Work to be completed >> Would you please return every line from the listing that contains the word "ConfigMap"?

Input data >>
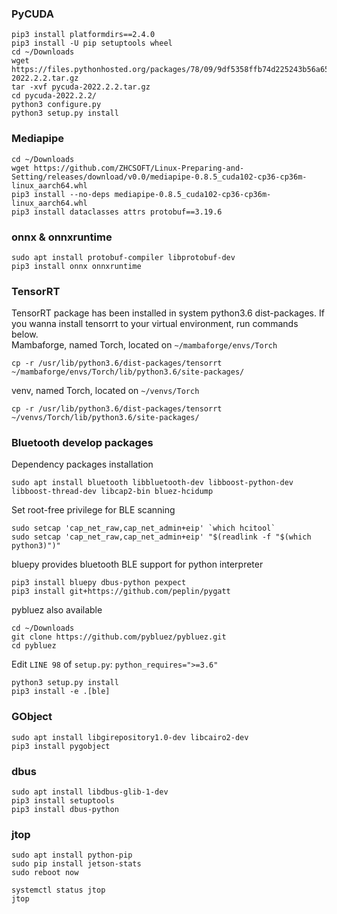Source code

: ### PyCUDA
```
pip3 install platformdirs==2.4.0
pip3 install -U pip setuptools wheel
cd ~/Downloads
wget https://files.pythonhosted.org/packages/78/09/9df5358ffb74d225243b56a65ffe196de481fcd8f731f55e41f2d5d36015/pycuda-2022.2.2.tar.gz
tar -xvf pycuda-2022.2.2.tar.gz
cd pycuda-2022.2.2/
python3 configure.py
python3 setup.py install
```

### Mediapipe
```
cd ~/Downloads
wget https://github.com/ZHCSOFT/Linux-Preparing-and-Setting/releases/download/v0.0/mediapipe-0.8.5_cuda102-cp36-cp36m-linux_aarch64.whl
pip3 install --no-deps mediapipe-0.8.5_cuda102-cp36-cp36m-linux_aarch64.whl
pip3 install dataclasses attrs protobuf==3.19.6
```

### onnx & onnxruntime
```
sudo apt install protobuf-compiler libprotobuf-dev
pip3 install onnx onnxruntime
```

### TensorRT
TensorRT package has been installed in system python3.6 dist-packages. If you wanna install tensorrt to your virtual environment, run commands below.<br>
Mambaforge, named Torch, located on `~/mambaforge/envs/Torch`
```
cp -r /usr/lib/python3.6/dist-packages/tensorrt ~/mambaforge/envs/Torch/lib/python3.6/site-packages/
```
venv, named Torch, located on `~/venvs/Torch`
```
cp -r /usr/lib/python3.6/dist-packages/tensorrt ~/venvs/Torch/lib/python3.6/site-packages/
```

### Bluetooth develop packages
Dependency packages installation
```
sudo apt install bluetooth libbluetooth-dev libboost-python-dev libboost-thread-dev libcap2-bin bluez-hcidump
```
Set root-free privilege for BLE scanning
```
sudo setcap 'cap_net_raw,cap_net_admin+eip' `which hcitool`
sudo setcap 'cap_net_raw,cap_net_admin+eip' "$(readlink -f "$(which python3)")"
```
bluepy provides bluetooth BLE support for python interpreter
```
pip3 install bluepy dbus-python pexpect
pip3 install git+https://github.com/peplin/pygatt
```
pybluez also available
```
cd ~/Downloads
git clone https://github.com/pybluez/pybluez.git
cd pybluez
```
Edit `LINE 98` of `setup.py`: `python_requires=">=3.6"`
```
python3 setup.py install
pip3 install -e .[ble]
```

### GObject
```
sudo apt install libgirepository1.0-dev libcairo2-dev
pip3 install pygobject
```

### dbus
```
sudo apt install libdbus-glib-1-dev
pip3 install setuptools
pip3 install dbus-python
```

### jtop
```
sudo apt install python-pip
sudo pip install jetson-stats
sudo reboot now

systemctl status jtop
jtop

```
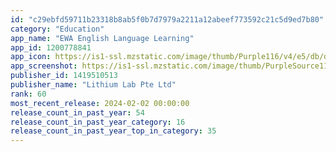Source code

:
 ```yaml
---
id: "c29ebfd59711b23318b8ab5f0b7d7979a2211a12abeef773592c21c5d9ed7b80"
category: "Education"
app_name: "EWA English Language Learning"
app_id: 1200778841
app_icon: https://is1-ssl.mzstatic.com/image/thumb/Purple116/v4/e5/db/dc/e5dbdc39-dcbd-69bb-a65b-ff58c693002e/AppIcon-0-0-1x_U007epad-0-10-0-sRGB-0-0-85-220.png/1024x1024bb.png
app_screenshot: https://is1-ssl.mzstatic.com/image/thumb/PurpleSource116/v4/7e/e3/61/7ee36187-9cdd-005a-801f-aefec76c26af/9a06165f-6cfc-45d4-aef8-e4b7920aecf3_1_-_D_U009aN_U0083N_U0080N_U0081N_U008b-5.png/1242x2688bb.png
publisher_id: 1419510513
publisher_name: "Lithium Lab Pte Ltd"
rank: 60
most_recent_release: 2024-02-02 00:00:00
release_count_in_past_year: 54
release_count_in_past_year_category: 16
release_count_in_past_year_top_in_category: 35
---
```

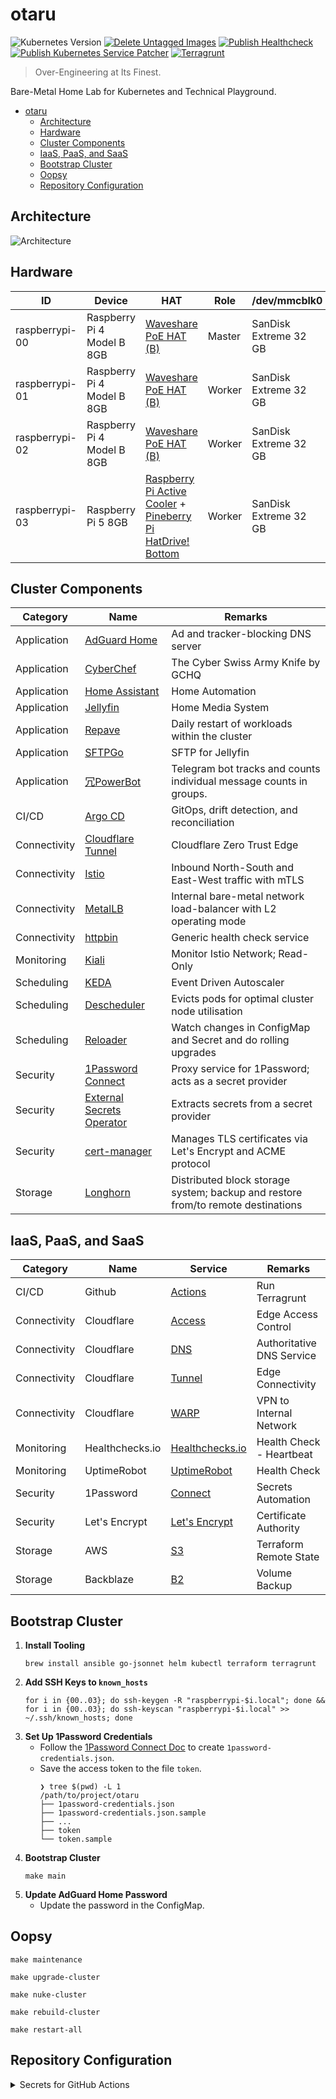 # otaru

![Kubernetes Version](https://img.shields.io/badge/Kubernetes-v1.30.4+k3s1-blue)
[![Delete Untagged Images](https://github.com/siutsin/otaru/actions/workflows/delete-untagged-images.yaml/badge.svg)](https://github.com/siutsin/otaru/actions/workflows/delete-untagged-images.yaml)
[![Publish Healthcheck](https://github.com/siutsin/otaru/actions/workflows/publish-healthcheck.yaml/badge.svg)](https://github.com/siutsin/otaru/actions/workflows/publish-healthcheck.yaml)
[![Publish Kubernetes Service Patcher](https://github.com/siutsin/otaru/actions/workflows/publish-kubernetes-service-patcher.yaml/badge.svg)](https://github.com/siutsin/otaru/actions/workflows/publish-kubernetes-service-patcher.yaml)
[![Terragrunt](https://github.com/siutsin/otaru/actions/workflows/terragrunt.yaml/badge.svg)](https://github.com/siutsin/otaru/actions/workflows/terragrunt.yaml)

> Over-Engineering at Its Finest.

Bare-Metal Home Lab for Kubernetes and Technical Playground.

<!-- TOC -->
* [otaru](#otaru)
  * [Architecture](#architecture)
  * [Hardware](#hardware)
  * [Cluster Components](#cluster-components)
  * [IaaS, PaaS, and SaaS](#iaas-paas-and-saas)
  * [Bootstrap Cluster](#bootstrap-cluster)
  * [Oopsy](#oopsy)
  * [Repository Configuration](#repository-configuration)
<!-- TOC -->

## Architecture

![Architecture](https://i.imgur.com/sAnmWzP.png)

## Hardware

| ID             | Device                     | HAT                                                                                                                                                                                           | Role   | /dev/mmcblk0          | /dev/nvme0n1                                    |
|----------------|----------------------------|-----------------------------------------------------------------------------------------------------------------------------------------------------------------------------------------------|--------|-----------------------|-------------------------------------------------|
| raspberrypi-00 | Raspberry Pi 4 Model B 8GB | [Waveshare PoE HAT (B)](https://thepihut.com/products/power-over-ethernet-hat-for-raspberry-pi-4-3b)                                                                                          | Master | SanDisk Extreme 32 GB | -                                               |
| raspberrypi-01 | Raspberry Pi 4 Model B 8GB | [Waveshare PoE HAT (B)](https://thepihut.com/products/power-over-ethernet-hat-for-raspberry-pi-4-3b)                                                                                          | Worker | SanDisk Extreme 32 GB | -                                               |
| raspberrypi-02 | Raspberry Pi 4 Model B 8GB | [Waveshare PoE HAT (B)](https://thepihut.com/products/power-over-ethernet-hat-for-raspberry-pi-4-3b)                                                                                          | Worker | SanDisk Extreme 32 GB | -                                               |
| raspberrypi-03 | Raspberry Pi 5 8GB         | [Raspberry Pi Active Cooler](https://www.raspberrypi.com/products/active-cooler/) + [Pineberry Pi HatDrive! Bottom](https://pineberrypi.com/products/hatdrive-bottom-2230-2242-2280-for-rpi5) | Worker | SanDisk Extreme 32 GB | Samsung 980 PRO NVMe™ M.2 SSD 2TB (MZ-V8P2T0BW) |

## Cluster Components

| Category     | Name                                                                                                | Remarks                                                                          |
|--------------|-----------------------------------------------------------------------------------------------------|----------------------------------------------------------------------------------|
| Application  | [AdGuard Home](https://github.com/AdguardTeam/AdGuardHome)                                          | Ad and tracker-blocking DNS server                                               |
| Application  | [CyberChef](https://github.com/gchq/CyberChef)                                                      | The Cyber Swiss Army Knife by GCHQ                                               |
| Application  | [Home Assistant](https://www.home-assistant.io/)                                                    | Home Automation                                                                  |
| Application  | [Jellyfin](https://jellyfin.org/)                                                                   | Home Media System                                                                |
| Application  | [Repave](helm-charts/repave)                                                                        | Daily restart of workloads within the cluster                                    |
| Application  | [SFTPGo](https://github.com/drakkan/sftpgo)                                                         | SFTP for Jellyfin                                                                |
| Application  | [冗PowerBot](https://github.com/siutsin/telegram-jung2-bot)                                          | Telegram bot tracks and counts individual message counts in groups.              |
| CI/CD        | [Argo CD](https://github.com/argoproj/argo-cd)                                                      | GitOps, drift detection, and reconciliation                                      |
| Connectivity | [Cloudflare Tunnel](https://developers.cloudflare.com/cloudflare-one/connections/connect-networks/) | Cloudflare Zero Trust Edge                                                       |
| Connectivity | [Istio](https://github.com/istio/istio)                                                             | Inbound North-South and East-West traffic with mTLS                              |
| Connectivity | [MetalLB](https://github.com/metallb/metallb)                                                       | Internal bare-metal network load-balancer with L2 operating mode                 |
| Connectivity | [httpbin](https://github.com/Kong/httpbin)                                                          | Generic health check service                                                     |
| Monitoring   | [Kiali](https://github.com/kiali/kiali)                                                             | Monitor Istio Network; Read-Only                                                 |
| Scheduling   | [KEDA](https://keda.sh/)                                                                            | Event Driven Autoscaler                                                          |
| Scheduling   | [Descheduler](https://github.com/kubernetes-sigs/descheduler)                                       | Evicts pods for optimal cluster node utilisation                                 |
| Scheduling   | [Reloader](https://github.com/stakater/Reloader)                                                    | Watch changes in ConfigMap and Secret and do rolling upgrades                    |
| Security     | [1Password Connect](https://github.com/1Password/connect)                                           | Proxy service for 1Password; acts as a secret provider                           |
| Security     | [External Secrets Operator](https://github.com/external-secrets/external-secrets)                   | Extracts secrets from a secret provider                                          |
| Security     | [cert-manager](https://github.com/cert-manager/cert-manager)                                        | Manages TLS certificates via Let's Encrypt and ACME protocol                     |
| Storage      | [Longhorn](https://github.com/longhorn/longhorn)                                                    | Distributed block storage system; backup and restore from/to remote destinations |

## IaaS, PaaS, and SaaS

| Category     | Name            | Service                                                                                    | Remarks                   |
|--------------|-----------------|--------------------------------------------------------------------------------------------|---------------------------|
| CI/CD        | Github          | [Actions](https://github.com/features/actions)                                             | Run Terragrunt            |
| Connectivity | Cloudflare      | [Access](https://developers.cloudflare.com/cloudflare-one/policies/access/)                | Edge Access Control       |
| Connectivity | Cloudflare      | [DNS](https://developers.cloudflare.com/dns/)                                              | Authoritative DNS Service |
| Connectivity | Cloudflare      | [Tunnel](https://developers.cloudflare.com/cloudflare-one/connections/connect-networks/)   | Edge Connectivity         |
| Connectivity | Cloudflare      | [WARP](https://developers.cloudflare.com/cloudflare-one/connections/connect-devices/warp/) | VPN to Internal Network   |
| Monitoring   | Healthchecks.io | [Healthchecks.io](https://healthchecks.io/)                                                | Health Check - Heartbeat  |
| Monitoring   | UptimeRobot     | [UptimeRobot](https://uptimerobot.com/)                                                    | Health Check              |
| Security     | 1Password       | [Connect](https://developer.1password.com/docs/connect/)                                   | Secrets Automation        |
| Security     | Let's Encrypt   | [Let's Encrypt](https://letsencrypt.org/)                                                  | Certificate Authority     |
| Storage      | AWS             | [S3](https://aws.amazon.com/s3/)                                                           | Terraform Remote State    |
| Storage      | Backblaze       | [B2](https://www.backblaze.com/cloud-storage)                                              | Volume Backup             |

## Bootstrap Cluster

1. **Install Tooling**
    ```shell
    brew install ansible go-jsonnet helm kubectl terraform terragrunt
    ```
2. **Add SSH Keys to `known_hosts`**
    ```shell
    for i in {00..03}; do ssh-keygen -R "raspberrypi-$i.local"; done && for i in {00..03}; do ssh-keyscan "raspberrypi-$i.local" >> ~/.ssh/known_hosts; done
    ```
3. **Set Up 1Password Credentials**
    - Follow the [1Password Connect Doc](https://developer.1password.com/docs/connect/get-started/#step-2-deploy-1password-connect-server) to create `1password-credentials.json`.
    - Save the access token to the file `token`.
        ```shell
        ❯ tree $(pwd) -L 1
        /path/to/project/otaru
        ├── 1password-credentials.json
        ├── 1password-credentials.json.sample
        ├── ...
        ├── token
        └── token.sample
        ```
4. **Bootstrap Cluster**
    ```shell
    make main
    ```
5. **Update AdGuard Home Password**
    - Update the password in the ConfigMap.

## Oopsy

```shell
make maintenance
```

```shell
make upgrade-cluster
```

```shell
make nuke-cluster
```

```shell
make rebuild-cluster
```

```shell
make restart-all
```

## Repository Configuration

<details>
<summary>Secrets for GitHub Actions</summary>

| Key                             |
|---------------------------------|
| AWS_ACCESS_KEY_ID               |
| AWS_SECRET_ACCESS_KEY           |
| B2_APPLICATION_KEY              |
| B2_APPLICATION_KEY_ID           |
| CLOUDFLARE_ACCOUNT_ID           |
| CLOUDFLARE_API_TOKEN            |
| CLOUDFLARE_TUNNEL_SECRET        |
| CLOUDFLARE_ZONE                 |
| CLOUDFLARE_ZONE_ID              |
| CLOUDFLARE_ZONE_SUBDOMAIN       |
| CLOUDFLARE_ZONE_TUNNEL_IP_LIST  |
| GH_ADD_COMMENT_TOKEN            |
| GH_DELETE_UNTAGGED_IMAGES_TOKEN |
| UPTIME_ROBOT_API_KEY            |

</details>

Response to the task >>
| Scheduling   | [Reloader](https://github.com/stakater/Reloader)                                                    | Watch changes in ConfigMap and Secret and do rolling upgrades                    |
    - Update the password in the ConfigMap.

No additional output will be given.